Contaminare la società

Mai come in questo periodo storico le pratiche libertarie hanno trovato una larga applicazione all’interno di movimenti e contesti conflittuali diffusi ai quattro angoli del pianeta: organizzazione orizzontale, azione diretta, mutuo appoggio, consenso condiviso sono diventati patrimonio diffuso laddove proteste, manifestazioni, occupazioni, autogestioni di spazi hanno mobilitato migliaia di persone mettendo all’angolo le forme partitiche gerarchiche.
In aree geografiche distanti fra di loro, popolazioni diverse per storia, lingua, cultura realizzano, vivono e difendono forme sociali non statali dove vige l’autogoverno comunitario (Chiapas, Rojava, ma anche Madagascar).
A tutto questo non corrisponde che in parte una crescita dell’anarchismo, come movimento storicamente propugnatore di queste posizioni, né gli anarchici partecipano a tutti i movimenti in questione, o quantomeno, non tutti lo fanno.

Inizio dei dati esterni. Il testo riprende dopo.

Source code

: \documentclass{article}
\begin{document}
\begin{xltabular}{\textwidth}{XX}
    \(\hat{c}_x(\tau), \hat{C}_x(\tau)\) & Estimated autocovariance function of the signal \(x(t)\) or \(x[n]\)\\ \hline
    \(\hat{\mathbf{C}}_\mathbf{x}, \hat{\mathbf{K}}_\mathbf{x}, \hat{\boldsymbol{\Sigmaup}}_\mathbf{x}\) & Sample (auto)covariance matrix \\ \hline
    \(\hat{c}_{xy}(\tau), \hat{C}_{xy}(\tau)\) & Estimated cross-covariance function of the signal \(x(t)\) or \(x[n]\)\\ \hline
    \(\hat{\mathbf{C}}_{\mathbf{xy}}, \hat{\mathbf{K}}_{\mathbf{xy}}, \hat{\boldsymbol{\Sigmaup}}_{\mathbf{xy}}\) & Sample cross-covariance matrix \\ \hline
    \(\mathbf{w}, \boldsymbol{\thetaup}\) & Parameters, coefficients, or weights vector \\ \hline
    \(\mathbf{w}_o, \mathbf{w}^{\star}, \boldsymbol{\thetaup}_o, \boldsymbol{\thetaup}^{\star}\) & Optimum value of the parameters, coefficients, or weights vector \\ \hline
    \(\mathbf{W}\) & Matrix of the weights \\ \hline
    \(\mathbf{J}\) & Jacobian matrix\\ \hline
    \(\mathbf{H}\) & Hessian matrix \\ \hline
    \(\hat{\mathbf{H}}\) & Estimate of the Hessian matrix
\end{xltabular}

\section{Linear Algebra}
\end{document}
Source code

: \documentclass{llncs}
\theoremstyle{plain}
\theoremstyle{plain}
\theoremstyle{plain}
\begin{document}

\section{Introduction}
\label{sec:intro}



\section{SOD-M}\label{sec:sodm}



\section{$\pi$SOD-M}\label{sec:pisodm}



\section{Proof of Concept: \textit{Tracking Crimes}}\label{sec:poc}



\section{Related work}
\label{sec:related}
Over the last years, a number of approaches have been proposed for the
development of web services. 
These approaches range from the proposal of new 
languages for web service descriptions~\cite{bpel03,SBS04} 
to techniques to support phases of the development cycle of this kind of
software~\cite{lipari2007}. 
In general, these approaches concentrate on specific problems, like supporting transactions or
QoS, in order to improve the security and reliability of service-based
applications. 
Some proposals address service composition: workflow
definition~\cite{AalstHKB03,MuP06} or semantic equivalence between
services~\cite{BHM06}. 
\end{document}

Questa effervescenza, tra l’altro, convive con una crisi della militanza tradizionalmente intesa, in parte spiazzata, in parte a causa della personalizzazione dei problemi sociali e della chiusura individuale, sospinte dal sistema liberista per arginare la riaggregazione di pulsioni collettive e lo sprigionarsi di movimenti di massa antagonisti al sistema.
Per noi che viviamo nel fianco Sud dell’impero, una serie di specificità incidono negativamente sul manifestarsi di tali forme di conflitto, in primo luogo la devastazione culturale provocata dalla degenerazione della politica in corruzione e mera ricerca del potere, da cui deriva un deserto cultural-qualunquista e una forma di delega non manifesta caratterizzata dalla passività dilagante, a sua volta causa non secondaria di innumerevoli sconfitte sociali, la più grande delle quali è la ripartenza dei flussi migratori verso il nord e l’estero.
L’emigrazione meridionale non solo svuota le comunità delle loro forze giovanili, ma indebolisce anche i movimenti di resistenza, e si esprime non più e non solo nella forma storica di moto di reazione a frustrazioni e sconfitte che comunque era portatore di speranze e progetti di ritorno e di riscossa, ma come mera ricerca della sopravvivenza in terre meno avare, ma non più in grado di assicurare redditi dignitosi.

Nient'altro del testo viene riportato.